Robinson collected these images in Northern Ireland and the Midlands, because he was fascinated by the ways in which the modern need for extended mobility expands into a hobby or even a way of life - but also because, as a young photographer from Northern Ireland, he felt The Troubles propelling him inevitably toward a world of grainy black-and-white photo-realism. "Though I started out repeating that reportage style," he says, "I found I wanted to say, `Northen Ireland is also a beautiful place, and the ordinary people living here have dreams just like every else.' So I found myself working in colour more, and trying to be more oblique, positive, and personal."
Robinson's subjects each acquired their model car (or plane, or cement mixer) after their involvement with its big brother, rather than the other way round. They are shown with their machines twice over, as if the miniature and the real thing inhabit parallel time zones, allowing them to live in the past and the pragmatic present at once. So although this is no sardonic toys-for-the-boys study, the lines leading back into childhood games aren't hidden. His subjects are only eccentric in their choice of plaything - if the wealthy can satisfy a higher class of fantasy, and have the means to put a bigger distance between duties and dreams, regular citizens have to find theirs closer to home.
University lecturer John Hodgett turned from cars to motorbikes to save cash and time getting to work, "but within 10 minutes I was hooked. I used to rock-climb - your troubles disappear because you're in a heightened state, your pulse beats faster, your eyes are sharper. On a bike it's the same, you can smell the road, feel the rain. It's transport, and it's an absorbing hobby - and the model and the real thing are both part of it."
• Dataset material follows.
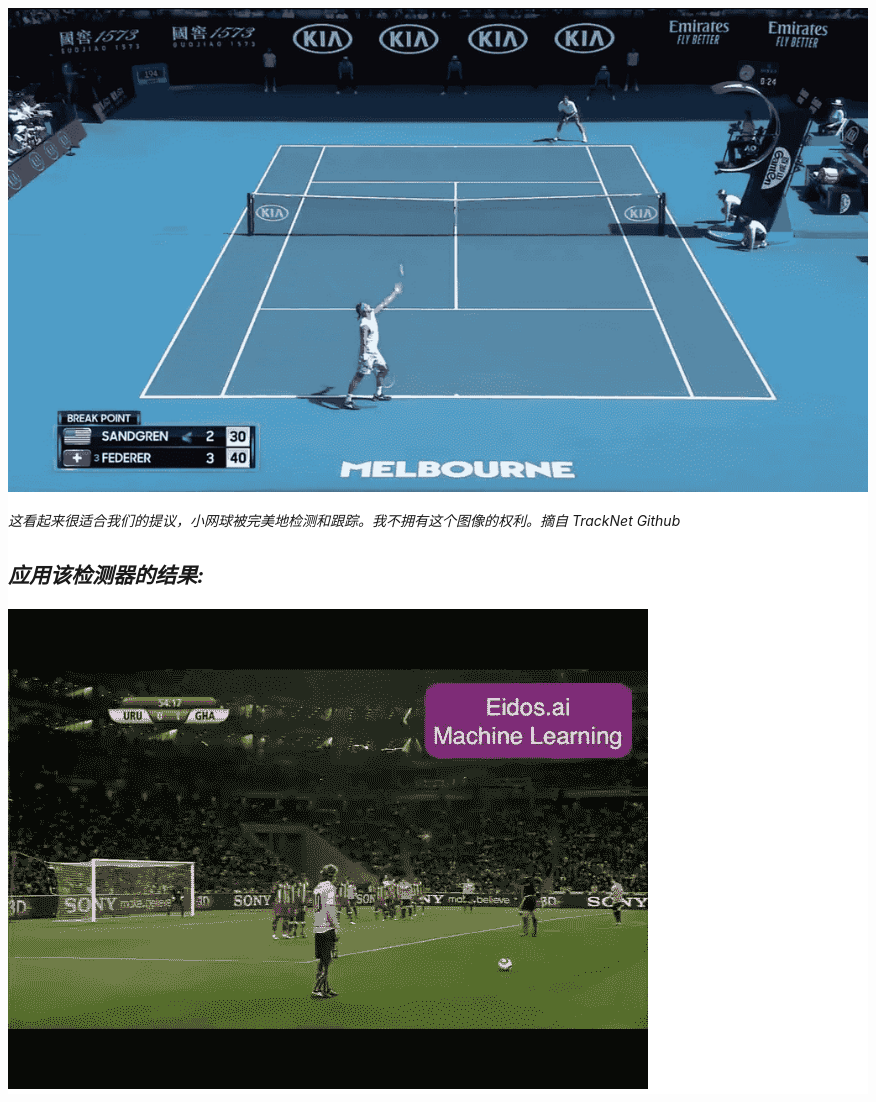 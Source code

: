 *![](img/72bb4211eda959ce996c49c95926c01a.png)*

*这看起来很适合我们的提议，小网球被完美地检测和跟踪。我不拥有这个图像的权利。摘自 TrackNet Github*

## *应用该检测器的结果:*

*![](img/f3aa5f962e70544ef4979ddb5c0a20f7.png)*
The same goes for Nigel Frazer, a weekend rally-driving enthusiast who works for an engineering firm. A model- maker at a rally on the Isle of Man made him a replica of his 1963 Riley Elf, and, he says, "it's up on my wall at home - it's a nice reminder of the weekend during the week." Do his friends send him up for playing with toys? Frazer chuckles. "Not to my face. But then a lot of my friends are into it too." Like Robinson's subjects, they obviously share the dream of the blacktop stretching to the far distance, the promise of the horizon. "Lone cowboy, that's the anthropology," muses Hodgett. "I'm not sure it's just a male thing. I think we all need a little of it." !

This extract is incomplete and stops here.